Here are some entries. Print them exactly as they are.

[Data records]
# # # #
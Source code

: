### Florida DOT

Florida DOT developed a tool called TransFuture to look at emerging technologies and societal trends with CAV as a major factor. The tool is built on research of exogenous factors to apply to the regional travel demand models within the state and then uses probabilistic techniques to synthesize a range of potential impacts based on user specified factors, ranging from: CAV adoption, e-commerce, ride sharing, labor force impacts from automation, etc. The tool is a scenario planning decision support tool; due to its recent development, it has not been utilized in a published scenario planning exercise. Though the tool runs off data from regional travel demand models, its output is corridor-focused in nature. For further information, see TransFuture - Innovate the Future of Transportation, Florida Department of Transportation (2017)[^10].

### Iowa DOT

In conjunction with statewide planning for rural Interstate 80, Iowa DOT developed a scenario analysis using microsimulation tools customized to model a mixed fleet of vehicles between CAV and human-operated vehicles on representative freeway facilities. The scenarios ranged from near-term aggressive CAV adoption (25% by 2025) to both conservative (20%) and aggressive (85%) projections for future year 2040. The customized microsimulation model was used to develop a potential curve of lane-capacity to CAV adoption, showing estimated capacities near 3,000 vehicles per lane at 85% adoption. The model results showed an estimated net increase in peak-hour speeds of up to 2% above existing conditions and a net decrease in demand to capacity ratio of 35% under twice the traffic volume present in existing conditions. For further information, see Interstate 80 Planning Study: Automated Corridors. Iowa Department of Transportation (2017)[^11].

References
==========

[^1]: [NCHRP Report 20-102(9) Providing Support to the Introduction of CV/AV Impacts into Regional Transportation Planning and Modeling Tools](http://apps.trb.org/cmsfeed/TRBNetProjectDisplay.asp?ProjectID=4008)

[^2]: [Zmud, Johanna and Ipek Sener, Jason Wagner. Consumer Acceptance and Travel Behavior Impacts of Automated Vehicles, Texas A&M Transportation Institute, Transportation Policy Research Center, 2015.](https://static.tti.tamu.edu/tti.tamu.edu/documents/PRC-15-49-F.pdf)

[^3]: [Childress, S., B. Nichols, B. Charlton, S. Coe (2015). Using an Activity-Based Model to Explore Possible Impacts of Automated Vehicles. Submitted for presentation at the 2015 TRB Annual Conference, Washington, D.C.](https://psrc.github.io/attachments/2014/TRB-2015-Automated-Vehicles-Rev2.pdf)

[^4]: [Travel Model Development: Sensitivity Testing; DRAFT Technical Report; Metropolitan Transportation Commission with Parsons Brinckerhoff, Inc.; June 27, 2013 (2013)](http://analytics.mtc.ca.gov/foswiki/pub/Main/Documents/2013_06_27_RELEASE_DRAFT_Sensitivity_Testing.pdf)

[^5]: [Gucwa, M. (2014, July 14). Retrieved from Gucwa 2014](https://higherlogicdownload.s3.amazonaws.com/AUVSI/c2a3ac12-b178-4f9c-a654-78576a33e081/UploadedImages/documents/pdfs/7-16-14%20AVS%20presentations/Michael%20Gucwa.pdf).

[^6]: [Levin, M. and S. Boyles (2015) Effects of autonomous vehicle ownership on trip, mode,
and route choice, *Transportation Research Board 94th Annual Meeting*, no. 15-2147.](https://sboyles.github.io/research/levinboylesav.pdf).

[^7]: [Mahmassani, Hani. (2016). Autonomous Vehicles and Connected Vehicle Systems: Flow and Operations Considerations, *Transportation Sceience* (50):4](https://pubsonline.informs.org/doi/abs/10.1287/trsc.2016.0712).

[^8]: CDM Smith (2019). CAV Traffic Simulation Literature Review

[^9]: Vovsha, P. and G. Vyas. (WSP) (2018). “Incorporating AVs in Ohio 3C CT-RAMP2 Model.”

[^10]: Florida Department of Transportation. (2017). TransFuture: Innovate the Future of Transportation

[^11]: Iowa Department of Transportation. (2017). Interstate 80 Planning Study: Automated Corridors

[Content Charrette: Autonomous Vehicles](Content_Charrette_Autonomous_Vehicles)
# # # #
→ Result of the exercise:
Source code

:### Florida DOT

Florida DOT developed a tool called TransFuture to look at emerging technologies and societal trends with CAV as a major factor. The tool is built on research of exogenous factors to apply to the regional travel demand models within the state and then uses probabilistic techniques to synthesize a range of potential impacts based on user specified factors, ranging from: CAV adoption, e-commerce, ride sharing, labor force impacts from automation, etc. The tool is a scenario planning decision support tool; due to its recent development, it has not been utilized in a published scenario planning exercise. Though the tool runs off data from regional travel demand models, its output is corridor-focused in nature. For further information, see TransFuture - Innovate the Future of Transportation, Florida Department of Transportation (2017)[^10].

### Iowa DOT

In conjunction with statewide planning for rural Interstate 80, Iowa DOT developed a scenario analysis using microsimulation tools customized to model a mixed fleet of vehicles between CAV and human-operated vehicles on representative freeway facilities. The scenarios ranged from near-term aggressive CAV adoption (25% by 2025) to both conservative (20%) and aggressive (85%) projections for future year 2040. The customized microsimulation model was used to develop a potential curve of lane-capacity to CAV adoption, showing estimated capacities near 3,000 vehicles per lane at 85% adoption. The model results showed an estimated net increase in peak-hour speeds of up to 2% above existing conditions and a net decrease in demand to capacity ratio of 35% under twice the traffic volume present in existing conditions. For further information, see Interstate 80 Planning Study: Automated Corridors. Iowa Department of Transportation (2017)[^11].

References
==========

[^1]: [NCHRP Report 20-102(9) Providing Support to the Introduction of CV/AV Impacts into Regional Transportation Planning and Modeling Tools](http://apps.trb.org/cmsfeed/TRBNetProjectDisplay.asp?ProjectID=4008)

[^2]: [Zmud, Johanna and Ipek Sener, Jason Wagner. Consumer Acceptance and Travel Behavior Impacts of Automated Vehicles, Texas A&M Transportation Institute, Transportation Policy Research Center, 2015.](https://static.tti.tamu.edu/tti.tamu.edu/documents/PRC-15-49-F.pdf)

[^3]: [Childress, S., B. Nichols, B. Charlton, S. Coe (2015). Using an Activity-Based Model to Explore Possible Impacts of Automated Vehicles. Submitted for presentation at the 2015 TRB Annual Conference, Washington, D.C.](https://psrc.github.io/attachments/2014/TRB-2015-Automated-Vehicles-Rev2.pdf)

[^4]: [Travel Model Development: Sensitivity Testing; DRAFT Technical Report; Metropolitan Transportation Commission with Parsons Brinckerhoff, Inc.; June 27, 2013 (2013)](http://analytics.mtc.ca.gov/foswiki/pub/Main/Documents/2013_06_27_RELEASE_DRAFT_Sensitivity_Testing.pdf)

[^5]: [Gucwa, M. (2014, July 14). Retrieved from Gucwa 2014](https://higherlogicdownload.s3.amazonaws.com/AUVSI/c2a3ac12-b178-4f9c-a654-78576a33e081/UploadedImages/documents/pdfs/7-16-14%20AVS%20presentations/Michael%20Gucwa.pdf).

[^6]: [Levin, M. and S. Boyles (2015) Effects of autonomous vehicle ownership on trip, mode,
and route choice, *Transportation Research Board 94th Annual Meeting*, no. 15-2147.](https://sboyles.github.io/research/levinboylesav.pdf).

[^7]: [Mahmassani, Hani. (2016). Autonomous Vehicles and Connected Vehicle Systems: Flow and Operations Considerations, *Transportation Sceience* (50):4](https://pubsonline.informs.org/doi/abs/10.1287/trsc.2016.0712).

[^8]: CDM Smith (2019). CAV Traffic Simulation Literature Review

[^9]: Vovsha, P. and G. Vyas. (WSP) (2018). “Incorporating AVs in Ohio 3C CT-RAMP2 Model.”

[^10]: Florida Department of Transportation. (2017). TransFuture: Innovate the Future of Transportation

[^11]: Iowa Department of Transportation. (2017). Interstate 80 Planning Study: Automated Corridors

[Content Charrette: Autonomous Vehicles](Content_Charrette_Autonomous_Vehicles)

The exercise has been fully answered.